Haha. I saw a girl today that I was kinda attracted to. She was working at the supermarket. Thats a pretty rare event. I'll be attracted to maybe one girl a year if I'm lucky. Maybe one day I'll realize that I have to act on that attraction or I'll have to wait a year for another chance.

Still though, in my defence I haven't been a functional person for very long - I was living under my SA rock for 21 years. Been almost a year now. And I've had one g/f in that time so I'd say I'm doing ok - even though that came about by pure luck.


----------



## Naitzmic (Apr 11, 2007)

*Re: re: Missing out on dating*



Maseur Shado said:


> You really think you're going to come off making it sound so easy...not with me around, kid.
> 
> A person can only work on those interests to make them attractive qualities IF they happen to be attractive interests.

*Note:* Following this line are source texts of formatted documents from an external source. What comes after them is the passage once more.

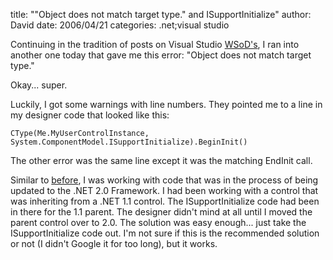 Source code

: 
title: "\"Object does not match target type.\" and ISupportInitialize"
author: David
date: 2006/04/21
categories: .net;visual studio

Continuing in the tradition of posts on Visual Studio [WSoD's](http://blogs.msdn.com/rprabhu/archive/2005/08/11/450332.aspx), I ran into another one today that gave me this error: "Object does not match target type."

Okay... super.

Luckily, I got some warnings with line numbers. They pointed me to a line in my designer code that looked like this:

    CType(Me.MyUserControlInstance, System.ComponentModel.ISupportInitialize).BeginInit()

The other error was the same line except it was the matching EndInit call.

Similar to [before](http://feeds.feedburner.com/DavidMohundro?m=42), I was working with code that was in the process of being updated to the .NET 2.0 Framework. I had been working with a control that was inheriting from a .NET 1.1 control. The ISupportInitialize code had been in there for the 1.1 parent. The designer didn't mind at all until I moved the parent control over to 2.0. The solution was easy enough... just take the ISupportInitialize code out. I'm not sure if this is the recommended solution or not (I didn't Google it for too long), but it works.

You listed LOTR as an example of an interest. Now, you do realize how many people don't find that attractive, right? And even among those who do, that doesn't mean they'll find someone. I've been there, done that in the Star Wars community. The problem with a lotta of you male geeks is that you all want the cheerleader porn queen, even when you're a geek. So you don't give the geek girls the time of day, day of the week, second Monday of every two months...
> 
> So don't preach the "feel good" crap to me, okay? Or to anybody else who knows the score. Because if it ain't happening, it ain't happening.


The lotr thing was, obviously, just an example.
I'm sure you have some interest that isn't as geeky.
Point was, focusing on your own stuff _will_ increase your
"rating" in one way or another.

I don't consider myself particularly good-looking,
nor very interesting, yet still all my life I've been dating the
"hottest girl in class" or similar. My ex was homecoming queen,
and things like that. Now why do you think that is?

Honestly, I'm not preaching anything at all.
You base your opinions on your experiences,
I speak from my own.
There's no need to hate me just because _you_ have been
extremely unlucky. If anything, I'd say you're the exeption. Not I,
seeing as even the dorkiest of my friends managed to get a girlfriend.

I'm not trying to make anything sound easy.
What I said was that if you feel you need improvement - improve.
Never said it was easy, or even that it would be successful.
Just that unless you _try_ you have no place complaining.

*But* seeing as this has gone completely off-topic,
I'm gonna stop right now. I have no interest in changing your life philosophy. What works for me may not work for you. That's fine.
Point is, your opinion isn't any more valid than mine because of it.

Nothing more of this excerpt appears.